The PETC has constructed a yeast DARPin display library for identification of high-affinity protein binders and uses the S3 instrument for enrichment of high-affinity binders from naïve libraries. These binders can be used for structural biology applications such as crystallization chaperones and as adaptors for cryoEM imaging scaffolds; they have additional uses as tools for a variety of biochemical and cell-based assays. The PETC has produced low nanomolar affinity binders for academic labs and the biotech industry.
Crystallography
Structural studies of target proteins can be coordinated with the X-Ray and EM Structure Determination Core.
Equipment
Cell Growth
Fermentors
Bioengineering NLF22 fermentors allow prices control of multiple experimental parameters (pH, dissolved oxygen, temperature, and nutrient feed). The NLF22 fermentors are suitable for volumes up to 12L and are sterilizable-in-place.
Shaking Incubators
Large volume: The PETC has a variety of bench top (New Brunswick Innova 40 and Innova 4000) and floor shakers (New Brunswick Innova 44R and Innova 4300) including models allowing cell growth at low temperatures.
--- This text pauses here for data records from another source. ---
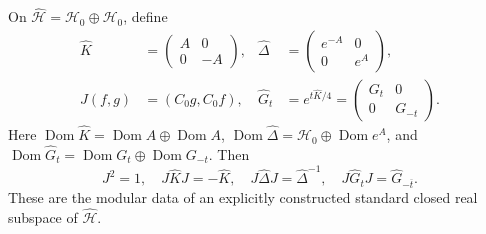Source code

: \begin{cqtheorem}
On $\widehat{\mathscr H}=\mathscr H_0\oplus\mathscr H_0$, define
\begin{equation}
\begin{aligned}
 \widehat K&=\begin{pmatrix}A&0\\0&-A\end{pmatrix},&
 \widehat\Delta&=\begin{pmatrix}e^{-A}&0\\0&e^A\end{pmatrix},\\
 J(f,g)&=(C_0g,C_0f),&
 \widehat G_t&=e^{t\widehat K/4}
              =\begin{pmatrix}G_t&0\\0&G_{-t}\end{pmatrix}.
\end{aligned}
\label{eq:cq-modular-heat-double}
\end{equation}
Here $\operatorname{Dom}\widehat K=\operatorname{Dom}A\oplus
\operatorname{Dom}A$,
$\operatorname{Dom}\widehat\Delta=\mathscr H_0\oplus
\operatorname{Dom}e^A$, and
$\operatorname{Dom}\widehat G_t=\operatorname{Dom}G_t\oplus
\operatorname{Dom}G_{-t}$. Then
\begin{equation}
 J^2=1,\quad J\widehat KJ=-\widehat K,\quad
 J\widehat\Delta J=\widehat\Delta^{-1},\quad
 J\widehat G_tJ=\widehat G_{-\overline t}.
 \label{eq:cq-modular-double-reversal}
\end{equation}
These are the modular data of an explicitly constructed standard
closed real subspace of $\widehat{\mathscr H}$.
\end{cqtheorem}

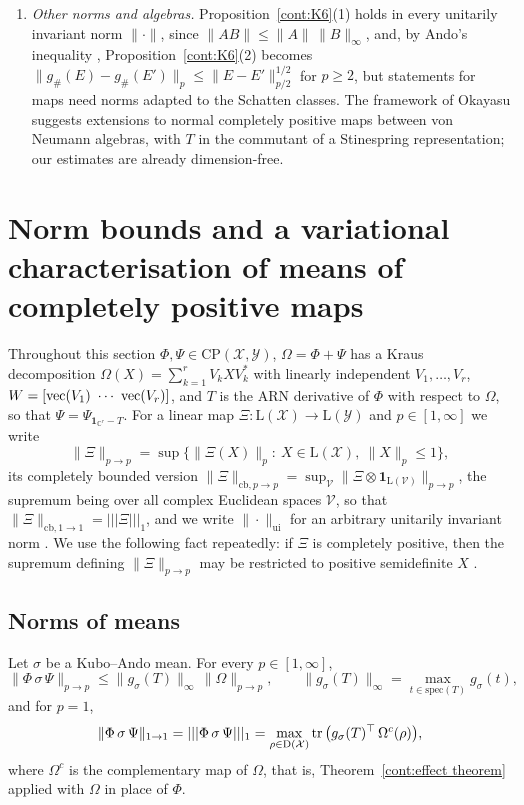 \begin{enumerate}
\item \emph{Other norms and algebras.} Proposition~\ref{cont:K6}(1) holds in every unitarily invariant norm $\|\cdot\|$, since $\|AB\|\leq\|A\|\,\|B\|_\infty$, and, by Ando's inequality \cite{Ando1988}, Proposition~\ref{cont:K6}(2) becomes $\|g_\#(E)-g_\#(E')\|_p\leq\|E-E'\|_{p/2}^{1/2}$ for $p\geq2$, but statements for maps need norms adapted to the Schatten classes. The framework of Okayasu \cite{Okayasu2026,Okayasu2026maxf} suggests extensions to normal completely positive maps between von Neumann algebras, with $T$ in the commutant of a Stinespring representation; our estimates are already dimension-free.
\end{enumerate}

\section{Norm bounds and a variational characterisation of means of completely positive maps}\label{cont:app:norms}
 
Throughout this section $\Phi,\Psi\in\mathrm{CP}(\mathcal{X},\mathcal{Y})$, $\Omega=\Phi+\Psi$ has a Kraus decomposition $\Omega(X)=\sum_{k=1}^rV_kXV_k^*$ with linearly independent $V_1,\dots,V_r$, $W=[\vectorise(V_1)\ \cdots\ \vectorise(V_r)]$, and $T$ is the ARN derivative of $\Phi$ with respect to $\Omega$, so that $\Psi=\Psi_{\mathbf{1}_{\mathbb{C}^r}-T}$. For a linear map $\Xi:\mathrm{L}(\mathcal{X})\to\mathrm{L}(\mathcal{Y})$ and $p\in[1,\infty]$ we write
\[
\|\Xi\|_{p\to p}=\sup\big\{\|\Xi(X)\|_p:\ X\in\mathrm{L}(\mathcal{X}),\ \|X\|_p\leq1\big\},
\]
its completely bounded version $\|\Xi\|_{\mathrm{cb},p\to p}=\sup_{\mathcal{V}}\|\Xi\otimes\mathbf{1}_{\mathrm{L}(\mathcal{V})}\|_{p\to p}$, the supremum being over all complex Euclidean spaces $\mathcal{V}$, so that $\|\Xi\|_{\mathrm{cb},1\to1}=|||\Xi|||_1$, and we write $\|\cdot\|_{\mathrm{ui}}$ for an arbitrary unitarily invariant norm \cite[Chapter~IV]{bhatia1997matrix}. We use the following fact repeatedly: if $\Xi$ is completely positive, then the supremum defining $\|\Xi\|_{p\to p}$ may be restricted to positive semidefinite $X$ \cite{Watrous2005notes}.
 
\subsection{Norms of means}
 
\begin{proposition}\label{cont:app:mean norm}
Let $\sigma$ be a Kubo--Ando mean. For every $p\in[1,\infty]$,
\[
\|\Phi\,\sigma\,\Psi\|_{p\to p}\leq\|g_\sigma(T)\|_\infty\,\|\Omega\|_{p\to p},\qquad \|g_\sigma(T)\|_\infty=\max_{t\in\mathrm{spec}(T)}g_\sigma(t),
\]
and for $p=1$,
\[
\|\Phi\,\sigma\,\Psi\|_{1\to1}=|||\Phi\,\sigma\,\Psi|||_1=\max_{\rho\in\mathrm{D}(\mathcal{X})}\tr\big(g_\sigma(T)^\top\,\Omega^c(\rho)\big),
\]
where $\Omega^c$ is the complementary map of $\Omega$, that is, Theorem~\ref{cont:effect theorem} applied with $\Omega$ in place of $\Phi$.
\end{proposition}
Small volume: A Shel-Lab SI6R-HS refrigerated 96-well plate shaker holds 12 96-well plates and is ideal for small-scale protein expression screening. The combination of small orbit and high rpm (up to 1000) allows the growth of 1 ml bacterial or yeast cultures to high cell densities. Well-expressed proteins can be purified in 96-well format, often with yields in the 100-200 range.
Cell Lysis
We have a Misonix sonicator, French Press, and two Avestin Emulsiflex C-3.
Protein Purification
The PETC has a Bio-Rad NGC and Bio-Rad DuoFlow chromatography systems for low to medium pressure chromatography. Both are kept at 4 degrees celsius.